Au titre des menaces pesant sur ces rapaces, M. Boukhamza cite des modifications substantielles de la chaîne alimentaire liant les différentes espèces animales, induites notamment par l’emploi à grande échelle de pesticides dans l’agriculture, ce qui aggrave les risques d’empoisonnement du vautour, du fait qu’il occupe le sommet de la pyramide de cette chaîne. La consommation des charognes, consistant généralement en des cadavres d’animaux, leur est également souvent fatale, car les bergers ont de plus en plus tendance à empoisonner leurs bêtes mortes qu’ils abandonnent en pleine nature, plutôt que de les enfouir. Ces appâts empoisonnés sont destinés à éliminer les chacals et les hyènes, ennemis des troupeaux d’animaux domestiques.
L’existence des vautours dépend, est-il expliqué, de l’économie pastorale. Les troupeaux de moutons et de caprins qui séjournent dans les montagnes du Djurdjura leur fournissent des ressources régulières en bêtes accidentées ou mortes de maladie, ainsi que des déchets d’animaux.

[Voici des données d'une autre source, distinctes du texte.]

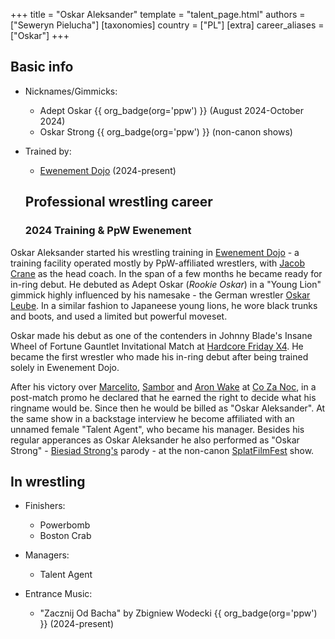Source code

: +++
title = "Oskar Aleksander"
template = "talent_page.html"
authors = ["Seweryn Pielucha"]
[taxonomies]
country = ["PL"]
[extra]
career_aliases = ["Oskar"]
+++

## Basic info

* Nicknames/Gimmicks:
  - Adept Oskar {{ org_badge(org='ppw') }} (August 2024-October 2024)
  - Oskar Strong {{ org_badge(org='ppw') }} (non-canon shows)

* Trained by:
  - [Ewenement Dojo](@/o/ewenement-dojo.md) (2024-present)
 
  ## Professional wrestling career

  ### 2024 Training & PpW Ewenement

Oskar Aleksander started his wrestling training in [Ewenement Dojo](@/o/ewenement-dojo.md) - a training facility operated mostly by PpW-affiliated wrestlers, with [Jacob Crane](@/w/jacob-crane.md) as the head coach. In the span of a few months he became ready for in-ring debut. He debuted as Adept Oskar (_Rookie Oskar_) in a "Young Lion" gimmick highly influenced by his namesake - the German wrestler [Oskar Leube][oskar-leube]. In a similar fashion to Japaneese young lions, he wore black trunks and boots, and used a limited but powerful moveset.

Oskar made his debut as one of the contenders in Johnny Blade's Insane Wheel of Fortune Gauntlet Invitational Match at [Hardcore Friday X4](@/e/ppw/2024-08-23-ppw-hardcore-friday-x4.md). He became the first wrestler who made his in-ring debut after being trained solely in Ewenement Dojo.

After his victory over [Marcelito](@/w/marcelito.md), [Sambor](@/w/sambor.md) and [Aron Wake](@/w/aron-wake.md) at [Co Za Noc](@/e/ppw/2024-10-26-ppw-co-za-noc.md), in a post-match promo he declared that he earned the right to decide what his ringname would be. Since then he would be billed as "Oskar Aleksander". At the same show in a backstage interview he become affiliated with an unnamed female "Talent Agent", who became his manager.
Besides his regular apperances as Oskar Aleksander he also performed as "Oskar Strong" - [Biesiad Strong's](@/w/biesiad.md) parody - at the non-canon [SplatFilmFest](@/e/ppw/2024-10-30-ppw-chcemy-krwi.md) show.

## In wrestling

* Finishers:
  - Powerbomb
  - Boston Crab
 
* Managers:
  - Talent Agent

 * Entrance Music:
   - "Zacznij Od Bacha" by Zbigniew Wodecki {{ org_badge(org='ppw') }} (2024-present) 

[oskar-leube]: https://en.wikipedia.org/wiki/Oskar_Leube
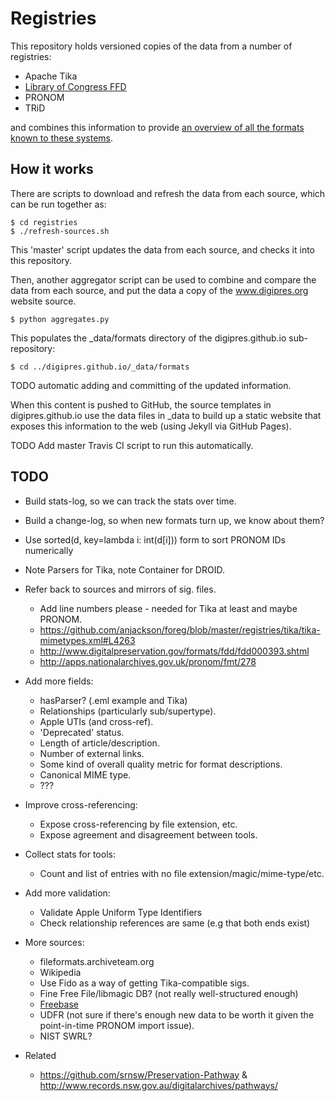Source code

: Registries
==========

This repository holds versioned copies of the data from a number of registries:

* Apache Tika
* [Library of Congress FFD](http://www.digitalpreservation.gov/formats/fdd/fdd_xml_info.shtml)
* PRONOM
* TRiD

and combines this information to provide [an overview of all the formats known to these systems](http://www.digipres.org/formats/).

How it works
------------

There are scripts to download and refresh the data from each source, which can be run together as:

    $ cd registries
    $ ./refresh-sources.sh

This 'master' script updates the data from each source, and checks it into this repository.

Then, another aggregator script can be used to combine and compare the data from each source, and put the data a copy of the www.digipres.org website source.

    $ python aggregates.py

This populates the _data/formats directory of the digipres.github.io sub-repository:

    $ cd ../digipres.github.io/_data/formats

TODO automatic adding and committing of the updated information.

When this content is pushed to GitHub, the source templates in digipres.github.io use the data files in _data to build up a static website that exposes this information to the web (using Jekyll via GitHub Pages).

TODO Add master Travis CI script to run this automatically.

TODO
----

* Build stats-log, so we can track the stats over time.
* Build a change-log, so when new formats turn up, we know about them?
* Use sorted(d, key=lambda i: int(d[i])) form to sort PRONOM IDs numerically
* Note Parsers for Tika, note Container for DROID.
* Refer back to sources and mirrors of sig. files.
    * Add line numbers please - needed for Tika at least and maybe PRONOM.
    * https://github.com/anjackson/foreg/blob/master/registries/tika/tika-mimetypes.xml#L4263
    * http://www.digitalpreservation.gov/formats/fdd/fdd000393.shtml
    * http://apps.nationalarchives.gov.uk/pronom/fmt/278
* Add more fields:
    * hasParser? (.eml example and Tika)
    * Relationships (particularly sub/supertype).
    * Apple UTIs (and cross-ref).
    * 'Deprecated' status.
    * Length of article/description.
    * Number of external links.
    * Some kind of overall quality metric for format descriptions.
    * Canonical MIME type.
    * ???
* Improve cross-referencing:
    * Expose cross-referencing by file extension, etc.
    * Expose agreement and disagreement between tools.
* Collect stats for tools:
    * Count and list of entries with no file extension/magic/mime-type/etc.
* Add more validation:
    * Validate Apple Uniform Type Identifiers
    * Check relationship references are same (e.g that both ends exist)
* More sources:
	* fileformats.archiveteam.org
	* Wikipedia
	* Use Fido as a way of getting Tika-compatible sigs.
	* Fine Free File/libmagic DB? (not really well-structured enough)
	* [Freebase](https://www.freebase.com/query?autorun=1&q=[{%22id%22:null,%22name%22:null,%22type%22:%22/computer/file_format%22}])
	* UDFR (not sure if there's enough new data to be worth it given the point-in-time PRONOM import issue).
	* NIST SWRL?

* Related
    * https://github.com/srnsw/Preservation-Pathway & http://www.records.nsw.gov.au/digitalarchives/pathways/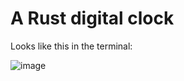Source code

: # A Rust digital clock
Looks like this in the terminal:


![image](https://user-images.githubusercontent.com/84138882/226205870-80614fba-f214-4df1-8bf6-4afefb4ff028.png)

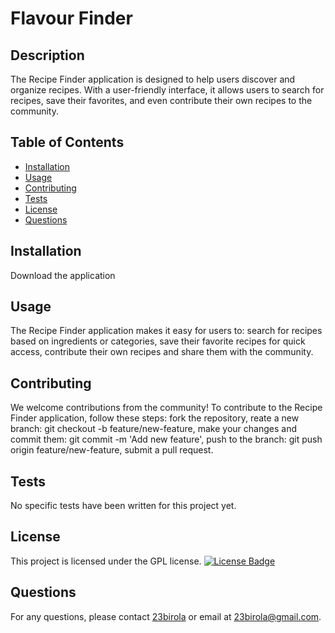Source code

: # Flavour Finder

## Description
The Recipe Finder application is designed to help users discover and organize recipes. With a user-friendly interface, it allows users to search for recipes, save their favorites, and even contribute their own recipes to the community.

## Table of Contents
- [Installation](#installation)
- [Usage](#usage)
- [Contributing](#contributing)
- [Tests](#tests)
- [License](#license)
- [Questions](#questions)

## Installation
Download the application

## Usage
The Recipe Finder application makes it easy for users to:  search for recipes based on ingredients or categories, save their favorite recipes for quick access, contribute their own recipes and share them with the community.

## Contributing
We welcome contributions from the community! To contribute to the Recipe Finder application, follow these steps: fork the repository, reate a new branch: git checkout -b feature/new-feature, make your changes and commit them: git commit -m 'Add new feature', push to the branch: git push origin feature/new-feature, submit a pull request.

## Tests
No specific tests have been written for this project yet.

## License
This project is licensed under the GPL license. [![License Badge](https://img.shields.io/badge/License-GPL-blue.svg)](https://opensource.org/licenses/GPL)

## Questions
For any questions, please contact [23birola](https://github.com/23birola) or email at 23birola@gmail.com.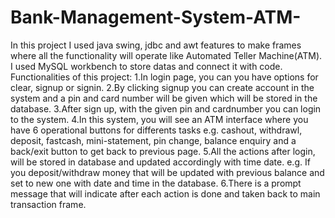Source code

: # Bank-Management-System-ATM-
In this project I used java swing, jdbc and awt features to make frames where all the functionality will operate like Automated Teller Machine(ATM). I used MySQL workbench to store datas and connect it with code.
Functionalities of this project:
1.In login page, you can you have options for clear, signup or signin.
2.By clicking signup you can create account in the system and a pin and card number will be given which will be stored in the database.
3.After sign up, with the given pin and cardnumber you can login to the system.
4.In this system, you will see an ATM interface where you have 6 operational buttons for differents tasks e.g. cashout, withdrawl, deposit, fastcash, mini-statement, pin change, balance enquiry and a back/exit button to get back to previous page.
5.All the actions after login, will be stored in database and updated accordingly with time date. e.g. If you deposit/withdraw money that will be updated with previous balance and set to new one with date and time in the database.
6.There is a prompt message that will indicate after each action is done and taken back to main transaction frame.
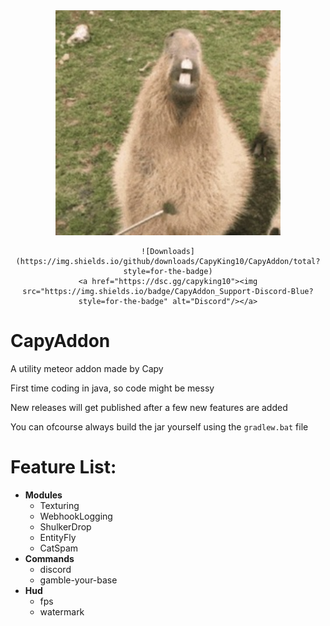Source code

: <div align="center">
    <img src="./src/main/resources/assets/template/icon.png" alt="Logo" width="360" height="360">

    ![Downloads](https://img.shields.io/github/downloads/CapyKing10/CapyAddon/total?style=for-the-badge)
    <a href="https://dsc.gg/capyking10"><img src="https://img.shields.io/badge/CapyAddon_Support-Discord-Blue?style=for-the-badge" alt="Discord"/></a>
</div>

# CapyAddon

A utility meteor addon made by Capy

First time coding in java, so code might be messy

New releases will get published after a few new features are added

You can ofcourse always build the jar yourself using the `gradlew.bat` file

# Feature List:
- **Modules**
    - Texturing
    - WebhookLogging
    - ShulkerDrop
    - EntityFly
    - CatSpam
- **Commands**
   - discord
   - gamble-your-base
- **Hud**
   - fps
   - watermark
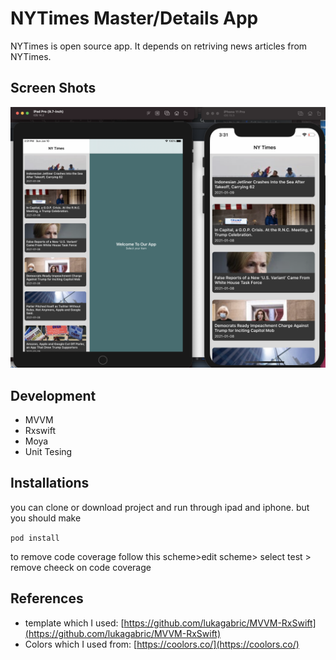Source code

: # NYTimes Master/Details App

NYTimes is open source app. It depends on retriving news articles from NYTimes.

## Screen Shots 
![alt text](https://github.com/moKelani/NYTimes/blob/main/preview.png?raw=true)
## Development
* MVVM
* Rxswift
* Moya
* Unit Tesing

## Installations

you can clone or download project and run  through ipad and iphone. but you should make

`pod install`

to remove code coverage follow this scheme>edit scheme> select test > remove cheeck on code coverage


## References
* template which I used: [https://github.com/lukagabric/MVVM-RxSwift](https://github.com/lukagabric/MVVM-RxSwift)
* Colors which I used from: [https://coolors.co/](https://coolors.co/)

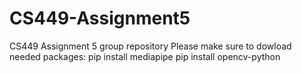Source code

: # CS449-Assignment5
CS449 Assignment 5 group repository
Please make sure to dowload needed packages:
pip install mediapipe
pip install opencv-python
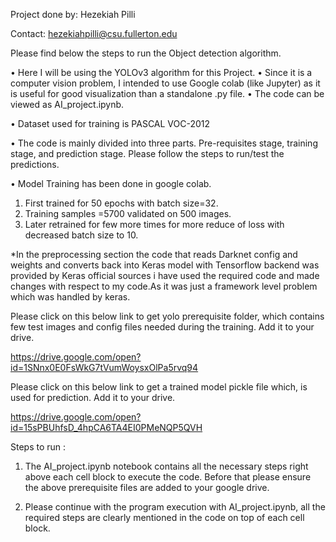 Project done by: Hezekiah Pilli

Contact: hezekiahpilli@csu.fullerton.edu

Please find below the steps to run the Object detection algorithm.

•	Here I will be using the YOLOv3 algorithm for this Project.
•	Since it is a computer vision problem, I intended to use Google colab (like Jupyter) as it is useful for good visualization than a standalone .py file.
•	The code can be viewed as AI_project.ipynb.

• Dataset used for training is PASCAL VOC-2012

•	The code is mainly divided into three parts. Pre-requisites stage, training stage, and prediction stage. Please follow the steps to run/test the predictions.

• Model Training has been done in google colab. 
1. First trained for 50 epochs with batch size=32.
2. Training samples =5700 validated on 500 images.
3. Later retrained for few more times for more reduce of loss with decreased batch size to 10.

*In the preprocessing section the code that reads Darknet config and weights and converts back into Keras model with Tensorflow backend was provided by Keras official sources i have used the required code and made changes with respect to my code.As it was just a framework level problem which was handled by keras.

Please click on this below link to get yolo prerequisite folder, which contains few test images and config files needed during the training. Add it to your drive.

https://drive.google.com/open?id=1SNnx0E0FsWkG7tVumWoysxOlPa5rvq94

Please click on this below link to get a trained model pickle file which, is used for prediction. Add it to your drive.

https://drive.google.com/open?id=15sPBUhfsD_4hpCA6TA4EI0PMeNQP5QVH


Steps to run :

1.	The AI_project.ipynb notebook contains all the necessary steps right above each cell block to execute the code. Before that please ensure the above prerequisite files are added to your google drive.

2.	Please continue with the program execution with AI_project.ipynb, all the required steps are clearly mentioned in the code on top of each cell block.
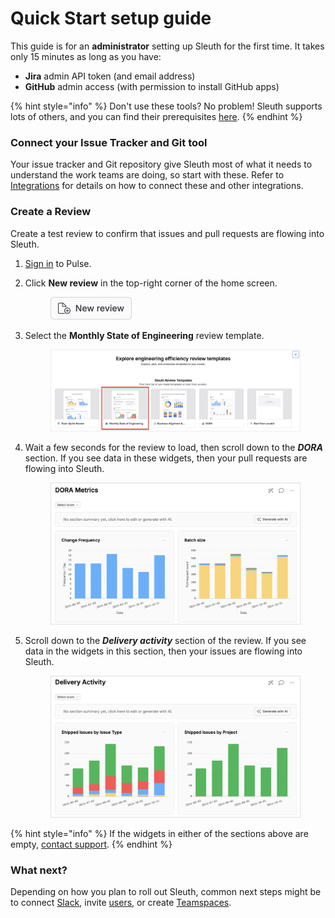 # Quick Start setup guide

This guide is for an **administrator** setting up Sleuth for the first time. It takes only 15 minutes as long as you have:

* **Jira** admin API token (and email address)
* **GitHub** admin access (with permission to install GitHub apps)

{% hint style="info" %}
Don't use these tools? No problem! Sleuth supports lots of others, and you can find their prerequisites [here](https://app.gitbook.com/s/zDRqdmp82CqDZoh8RBye/general-settings/integrations).
{% endhint %}

### Connect your Issue Tracker and Git tool

Your issue tracker and Git repository give Sleuth most of what it needs to understand the work teams are doing, so start with these. Refer to [Integrations](https://app.gitbook.com/s/zDRqdmp82CqDZoh8RBye/general-settings/integrations) for details on how to connect these and other integrations.&#x20;

### Create a Review

Create a test review to confirm that issues and pull requests are flowing into Sleuth.

1. [Sign in](https://app.pulse.sleuth.io/sign-in) to Pulse.&#x20;
2.  Click **New review** in the top-right corner of the home screen.

    <div align="left"><figure><img src="../.gitbook/assets/image.png" alt="" width="130"><figcaption></figcaption></figure></div>
3.  Select the **Monthly State of Engineering** review template.

    <figure><img src="../.gitbook/assets/image (1).png" alt=""><figcaption></figcaption></figure>
4.  Wait a few seconds for the review to load, then scroll down to the _**DORA**_ section. If you see data in these widgets, then your pull requests are flowing into Sleuth.&#x20;

    <figure><img src="../.gitbook/assets/image (2).png" alt=""><figcaption></figcaption></figure>
5.  Scroll down to the _**Delivery activity**_ section of the review. If you see data in the widgets in this section, then your issues are flowing into Sleuth.&#x20;

    <figure><img src="../.gitbook/assets/image (3).png" alt=""><figcaption></figcaption></figure>

{% hint style="info" %}
If the widgets in either of the sections above are empty, [contact support](mailto:support@sleuth.io).&#x20;
{% endhint %}

### What next?

Depending on how you plan to roll out Sleuth, common next steps might be to connect [Slack](https://app.gitbook.com/s/zDRqdmp82CqDZoh8RBye/general-settings/integrations/slack), invite [users](https://app.gitbook.com/s/zDRqdmp82CqDZoh8RBye/general-settings/users-and-teams#invite-users), or create [Teamspaces](https://app.gitbook.com/s/zDRqdmp82CqDZoh8RBye/teamspaces).&#x20;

Privés de chairs en putréfaction, en hiver, période d’amenuisement d’occasions alimentaires, ils se contentent de l’ingestion de rongeurs, de batraciens, de vers, voire d’herbes sèches. La vue extraordinaire d’un vautour lui permet de distinguer à plus de 300 mètres entre un animal mort et un animal endormi, en restant immobile sur des rochers, ou il a coutume de passer la nuit et de se reposer.
Si le gypaète et le vautour fauve vivent dans les montagnes et les collines rocailleuses, le percnoptère "Isghi" est la seule espèce à fréquenter les alentours des villages du Djurdjura, où il rode sur les dépôts d’immondices à la recherche de la nourriture.
Selon cet ornithologue, ces charognards sont également menacés par l’homme, grand prédateur qui leur donne la chasse "gratuitement", ou en détruisant leurs nids, afin de "conjurer le mauvais œil" que symboliserait cet oiseau, selon des croyances locales.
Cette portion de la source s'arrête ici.